Do you, like many Americans, enjoy the tangy taste and thick creaminess of Greek yogurt? Well, one day your yogurt could help fuel airplanes.
Researchers at Cornell University and the University of Tübingen in Germany have developed a method of turning yogurt whey, the liquid left behind after straining out the milk proteins, into bio-oil. This bio-oil could then potentially be processed into biofuel for vehicles, including planes.
Lars Angenent, the microbiologist and environmental engineer who led the research, says he watched the Greek yogurt craze explode in upstate New York while he was working at Cornell. Local Greek yogurt producers used fleets of trucks to haul away liquid whey – for every kilogram of yogurt, there’s two to three kilograms of whey left behind, and America produces more than 770,000 metric tons of Greek yogurt annually.
“If we treat the waste on site – that means at the yogurt plant – less trucking is needed, which reduces the carbon footprint,” Angenent says.
His lab had discovered how to convert lactic acid into bio-oil, and Angenent knew whey would be a good source for lactic acid. They tested the process and found that it did indeed work the way they’d hoped. The team recently published their research in the journal Joule.
The bio-oil produced from whey could also potentially be used as animal feed. Its natural antimicrobial capabilities could help replace antibiotics, which are commonly used to treat farm animals but bring risks of antibiotic resistance.
“[If] the bio-oil can be fed to the cows and acts as an antimicrobial, we would close the circle, and the Greek yogurt industry could become more sustainable,” says Angenent.
Angenent has created a company to explore the commercial potential of this technology, and hopes to see the bio-oil in use by 2020. He and his team are also investigating the biofuel potential of other waste liquids.
Joanne Ivancic, executive director of Advanced Biofuels USA, a nonprofit dedicated to promoting biofuels, says Angenent’s research is promising, but that the future of any biofuel depends on numerous political and economic factors.
“The commercial potential of anything that’s going to take the place of petroleum or natural gas fuels depends on the price of oil and the price of natural gas,” Ivancic says. “They have to be competitive because supportive government policy is just not there.”
Since the early 2000s, conservationists and manufacturers alike have hoped that biofuels could help deal with both climate change and issues of fuel security. But growing crops like corn and soybeans to produce ethanol, the most common biofuel, has some major environmental and social downsides. These crops require massive amounts of fertile land, displacing crops that could be used for food and sucking up resources like fertilizer and water.
So researchers have been turning to other potential biofuel sources.
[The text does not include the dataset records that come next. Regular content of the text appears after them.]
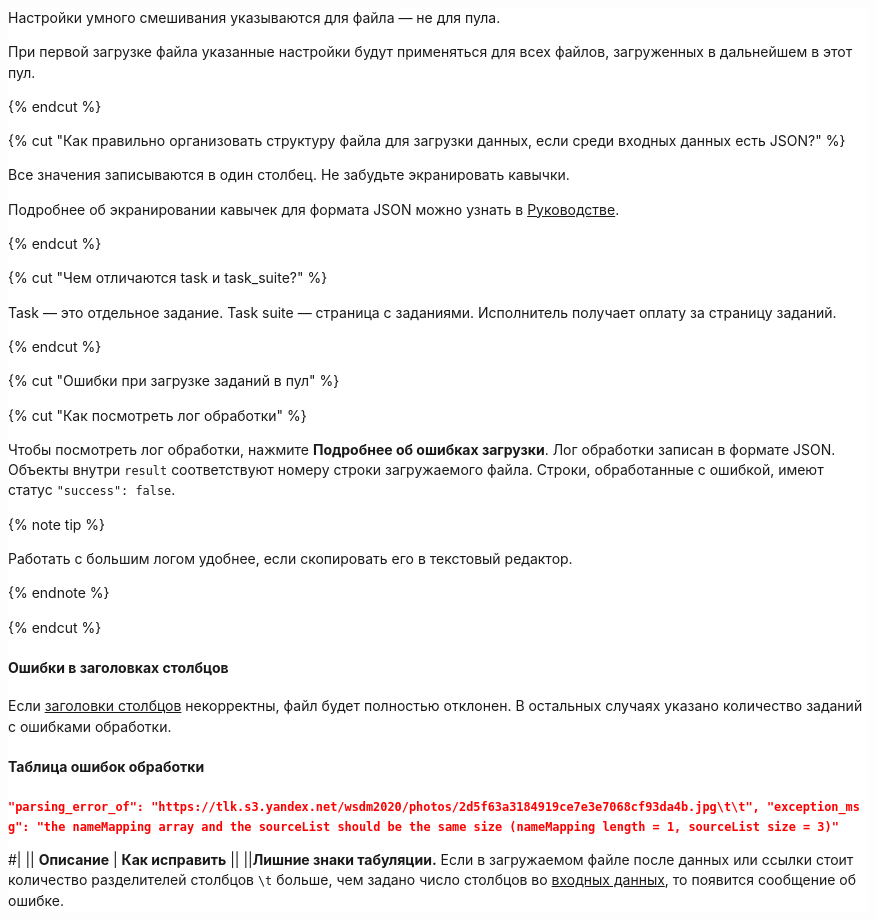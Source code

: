 Настройки умного смешивания указываются для файла — не для пула.

При первой загрузке файла указанные настройки будут применяться для всех файлов, загруженных в дальнейшем в этот пул.

{% endcut %}

{% cut "Как правильно организовать структуру файла для загрузки данных, если среди входных данных есть JSON?" %}

Все значения записываются в один столбец. Не забудьте экранировать кавычки.

Подробнее об экранировании кавычек для формата JSON можно узнать в [Руководстве](../concepts/pool_csv.md).

{% endcut %}

{% cut "Чем отличаются task и task_suite?" %}

Task — это отдельное задание. Task suite — страница с заданиями. Исполнитель получает оплату за страницу заданий.

{% endcut %}

{% cut "Ошибки при загрузке заданий в пул" %}

{% cut "Как посмотреть лог обработки" %}

Чтобы посмотреть лог обработки, нажмите **Подробнее об ошибках загрузки**. Лог обработки записан в формате JSON. Объекты внутри `result` соответствуют номеру строки загружаемого файла. Строки, обработанные с ошибкой, имеют статус `"success": false`.

{% note tip %}

Работать с большим логом удобнее, если скопировать его в текстовый редактор.

{% endnote %}

{% endcut %}

#### Ошибки в заголовках столбцов

Если [заголовки столбцов](../concepts/pool_csv.md) некорректны, файл будет полностью отклонен. В остальных случаях указано количество заданий с ошибками обработки.

#### Таблица ошибок обработки

```json
"parsing_error_of": "https://tlk.s3.yandex.net/wsdm2020/photos/2d5f63a3184919ce7e3e7068cf93da4b.jpg\t\t", "exception_msg": "the nameMapping array and the sourceList should be the same size (nameMapping length = 1, sourceList size = 3)"
```

#|
|| **Описание** | **Как исправить** ||
||**Лишние знаки табуляции.**
Если в загружаемом файле после данных или ссылки стоит количество разделителей столбцов `\t` больше, чем задано число столбцов во [входных данных](../../glossary.md#input-output-data), то появится сообщение об ошибке.
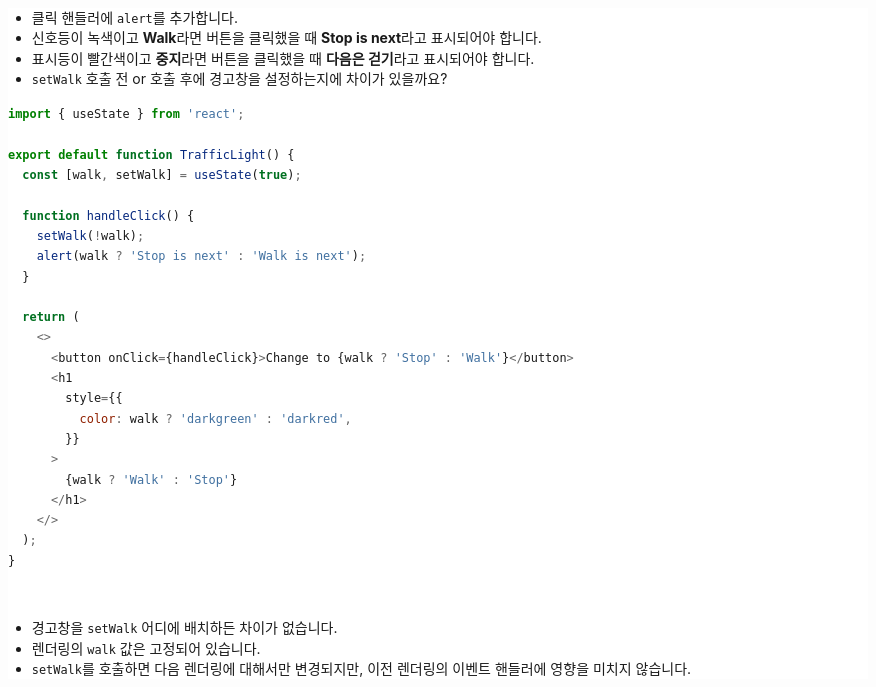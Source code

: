 - 클릭 핸들러에 `alert`를 추가합니다.
- 신호등이 녹색이고 **Walk**라면 버튼을 클릭했을 때 **Stop is next**라고 표시되어야 합니다.
- 표시등이 빨간색이고 **중지**라면 버튼을 클릭했을 때 **다음은 걷기**라고 표시되어야 합니다.
- `setWalk` 호출 전 or 호출 후에 경고창을 설정하는지에 차이가 있을까요?

```js
import { useState } from 'react';

export default function TrafficLight() {
  const [walk, setWalk] = useState(true);

  function handleClick() {
    setWalk(!walk);
    alert(walk ? 'Stop is next' : 'Walk is next');
  }

  return (
    <>
      <button onClick={handleClick}>Change to {walk ? 'Stop' : 'Walk'}</button>
      <h1
        style={{
          color: walk ? 'darkgreen' : 'darkred',
        }}
      >
        {walk ? 'Walk' : 'Stop'}
      </h1>
    </>
  );
}
```

<br>

- 경고창을 `setWalk` 어디에 배치하든 차이가 없습니다.
- 렌더링의 `walk` 값은 고정되어 있습니다.
- `setWalk`를 호출하면 다음 렌더링에 대해서만 변경되지만, 이전 렌더링의 이벤트 핸들러에 영향을 미치지 않습니다.
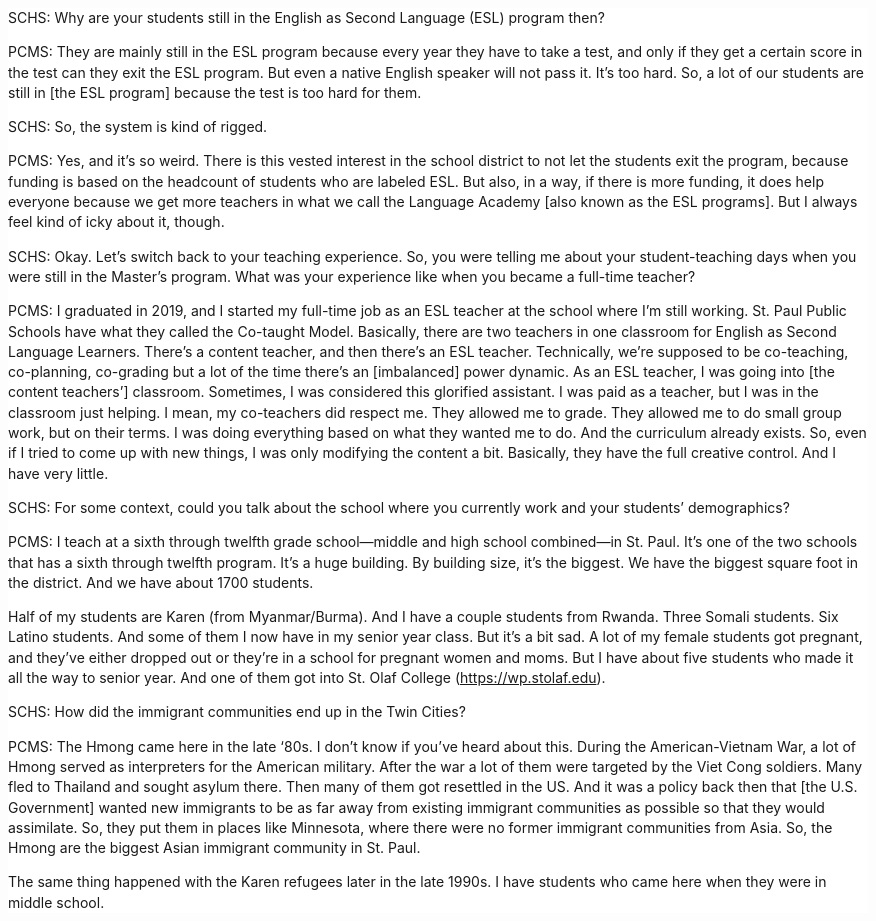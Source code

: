 SCHS: Why are your students still in the English as Second Language (ESL) program then? 

PCMS: They are mainly still in the ESL program because every year they have to take a test, and only if they get a certain score in the test can they exit the ESL program. But even a native English speaker will not pass it. It’s too hard. So, a lot of our students are still in [the ESL program] because the test is too hard for them.

SCHS: So, the system is kind of rigged. 

PCMS: Yes, and it’s so weird. There is this vested interest in the school district to not let the students exit the program, because funding is based on the headcount of students who are labeled ESL. But also, in a way, if there is more funding, it does help everyone because we get more teachers in what we call the Language Academy [also known as the ESL programs]. But I always feel kind of icky about it, though.

SCHS: Okay. Let’s switch back to your teaching experience. So, you were telling me about your student-teaching days when you were still in the Master’s program. What was your experience like when you became a full-time teacher? 

PCMS: I graduated in 2019, and I started my full-time job as an ESL teacher at the school where I’m still working. St. Paul Public Schools have what they called the Co-taught Model. Basically, there are two teachers in one classroom for English as Second Language Learners. There’s a content teacher, and then there’s an ESL teacher. Technically, we’re supposed to be co-teaching, co-planning, co-grading but a lot of the time there’s an [imbalanced] power dynamic. As an ESL teacher, I was going into [the content teachers’] classroom. Sometimes, I was considered this glorified assistant. I was paid as a teacher, but I was in the classroom just helping. I mean, my co-teachers did respect me. They allowed me to grade. They allowed me to do small group work, but on their terms. I was doing everything based on what they wanted me to do. And the curriculum already exists. So, even if I tried to come up with new things, I was only modifying the content a bit. Basically, they have the full creative control. And I have very little. 

SCHS: For some context, could you talk about the school where you currently work and your students’ demographics? 

PCMS: I teach at a sixth through twelfth grade school—middle and high school combined—in St. Paul. It’s one of the two schools that has a sixth through twelfth program. It’s a huge building. By building size, it’s the biggest. We have the biggest square foot in the district. And we have about 1700 students. 

Half of my students are Karen (from Myanmar/Burma). And I have a couple students from Rwanda. Three Somali students. Six Latino students. And some of them I now have in my senior year class. But it’s a bit sad. A lot of my female students got pregnant, and they’ve either dropped out or they’re in a school for pregnant women and moms. But I have about five students who made it all the way to senior year. And one of them got into St. Olaf College (https://wp.stolaf.edu). 

SCHS: How did the immigrant communities end up in the Twin Cities?

PCMS: The Hmong came here in the late ‘80s. I don’t know if you’ve heard about this. During the American-Vietnam War, a lot of Hmong served as interpreters for the American military. After the war a lot of them were targeted by the Viet Cong soldiers. Many fled to Thailand and sought asylum there. Then many of them got resettled in the US. And it was a policy back then that [the U.S. Government] wanted new immigrants to be as far away from existing immigrant communities as possible so that they would assimilate. So, they put them in places like Minnesota, where there were no former immigrant communities from Asia. So, the Hmong are the biggest Asian immigrant community in St. Paul. 

The same thing happened with the Karen refugees later in the late 1990s. I have students who came here when they were in middle school. 
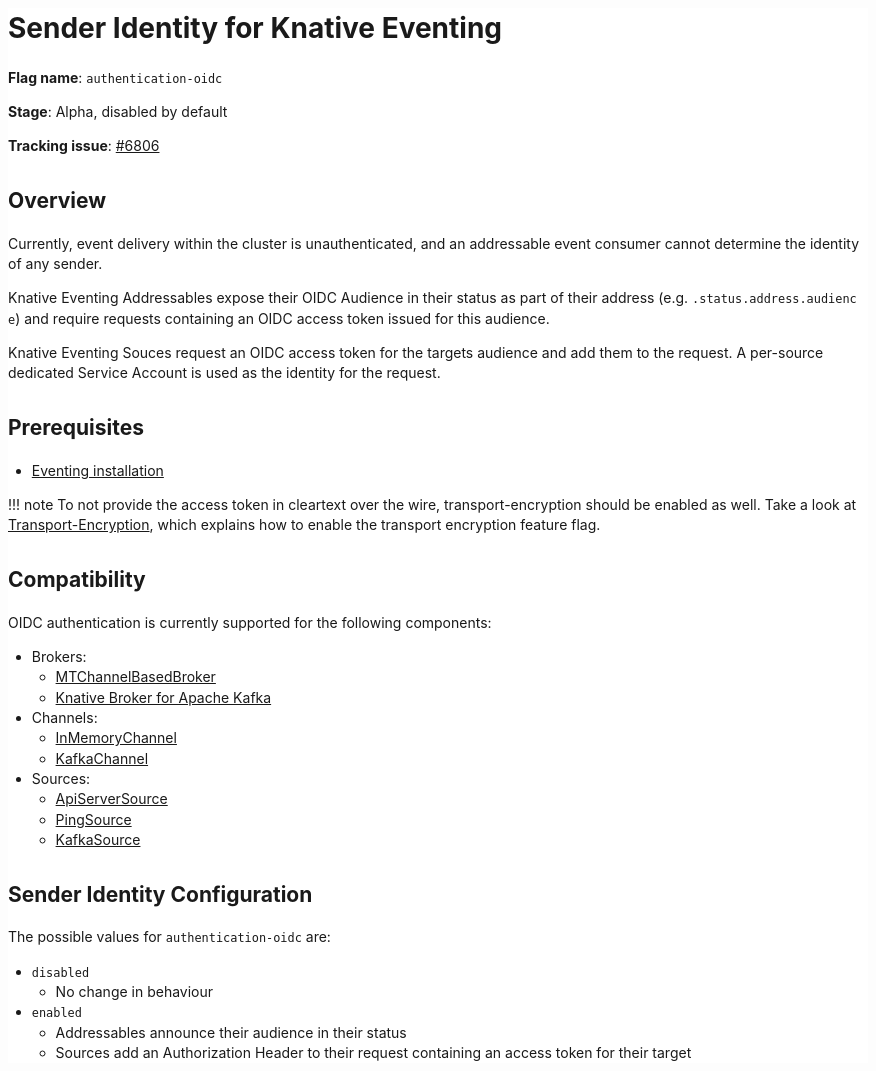# Sender Identity for Knative Eventing

**Flag name**: `authentication-oidc`

**Stage**: Alpha, disabled by default

**Tracking issue**: [#6806](https://github.com/knative/eventing/issues/6806)

## Overview

Currently, event delivery within the cluster is unauthenticated, and an addressable event consumer cannot determine the identity of any sender.

Knative Eventing Addressables expose their OIDC Audience in their status as part of their address (e.g. `.status.address.audience`) and require requests containing an OIDC access token issued for this audience.

Knative Eventing Souces request an OIDC access token for the targets audience and add them to the request. A per-source dedicated Service Account is used as the identity for the request.

## Prerequisites

- [Eventing installation](./../../../install)

!!! note
    To not provide the access token in cleartext over the wire, transport-encryption should be enabled as well. Take a look at [Transport-Encryption](./transport-encryption.md), which explains how to enable the transport encryption feature flag.

## Compatibility

OIDC authentication is currently supported for the following components:

- Brokers:
  - [MTChannelBasedBroker](./../brokers/broker-types/channel-based-broker/)
  - [Knative Broker for Apache Kafka](./../brokers/broker-types/kafka-broker/)
- Channels:
  - [InMemoryChannel](https://github.com/knative/eventing/tree/release-1.13/config/channels/in-memory-channel/README.md)
  - [KafkaChannel](https://github.com/knative-extensions/eventing-kafka-broker/tree/release-1.13/README.md)
- Sources:
  - [ApiServerSource](./../sources/apiserversource/)
  - [PingSource](./../sources/ping-source/)
  - [KafkaSource](./../sources/kafka-source/)

## Sender Identity Configuration

The possible values for `authentication-oidc` are:

- `disabled`
    - No change in behaviour
- `enabled`
    - Addressables announce their audience in their status
    - Sources add an Authorization Header to their request containing an access token for their target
Some are looking at plants such as hemp and switchgrass that are less resource-intensive than corn or soybeans. Sugar beets, termed “energy beets,” by their supporters, is another crop with fuel potential, and has the added benefit of remediating phosphorous in the soil, helping to keep nearby watersheds healthy. This past summer ExxonMobil announced the creation of a strain of genetically modified algae they say produces twice as much oil as regular algae. One company is beginning to process household garbage like eggshells and coffee grounds into jet fuel. In late 2016, Alaska Airlines powered a cross-country flight with a new biofuel produced by wood scraps. Like the yogurt whey, the wood has the benefit of being a waste product that would otherwise present a disposal challenge; many of the most promising potential biofuel materials are waste products or “co-products” of other processes.
Ivancic is optimistic that increasing cultural awareness about the perils of climate change will help make these kinds of biofuels economically feasible.
“In the 1970s we recognized the Clean Water Act and the Clean Air Act,” she says. “If we can tap into that same kind of concern for the environment then we may get the policies and the consumer demand that we need.”